══ Supplied records

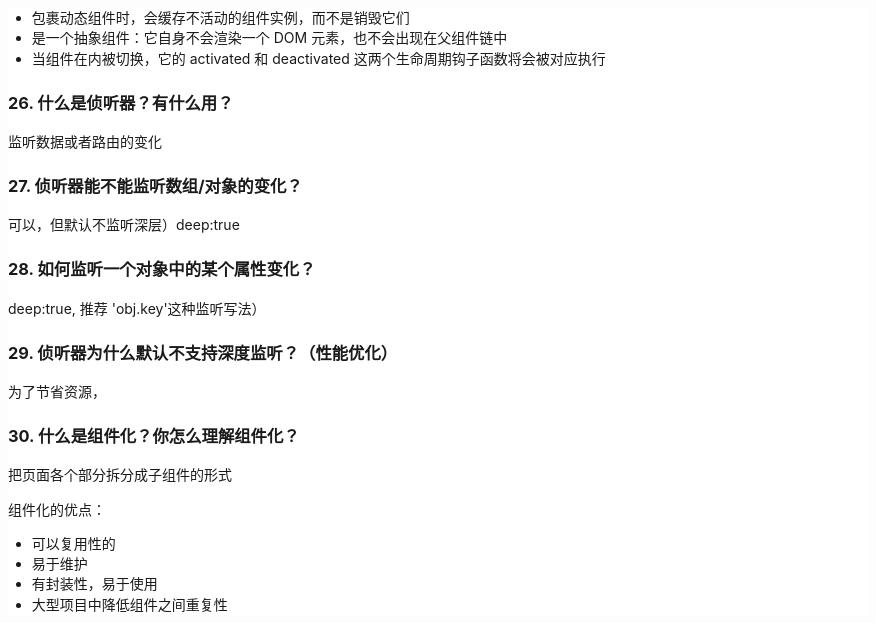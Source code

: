 - 包裹动态组件时，会缓存不活动的组件实例，而不是销毁它们
- 是一个抽象组件：它自身不会渲染一个 DOM 元素，也不会出现在父组件链中
- 当组件在内被切换，它的 activated 和 deactivated 这两个生命周期钩子函数将会被对应执行

### 26. 什么是侦听器？有什么用？

监听数据或者路由的变化

### 27. 侦听器能不能监听数组/对象的变化？

可以，但默认不监听深层）deep:true



### 28. 如何监听一个对象中的某个属性变化？

deep:true, 推荐 'obj.key'这种监听写法）





### 29. 侦听器为什么默认不支持深度监听？（性能优化）

为了节省资源，

### 30. 什么是组件化？你怎么理解组件化？

把页面各个部分拆分成子组件的形式

组件化的优点：

- 可以复用性的
- 易于维护
- 有封装性，易于使用
- 大型项目中降低组件之间重复性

════

_Prompt_.
Using the entries above, find all lines with "deep". Copy them.

_Solution_.
可以，但默认不监听深层）deep:true
deep:true, 推荐 'obj.key'这种监听写法）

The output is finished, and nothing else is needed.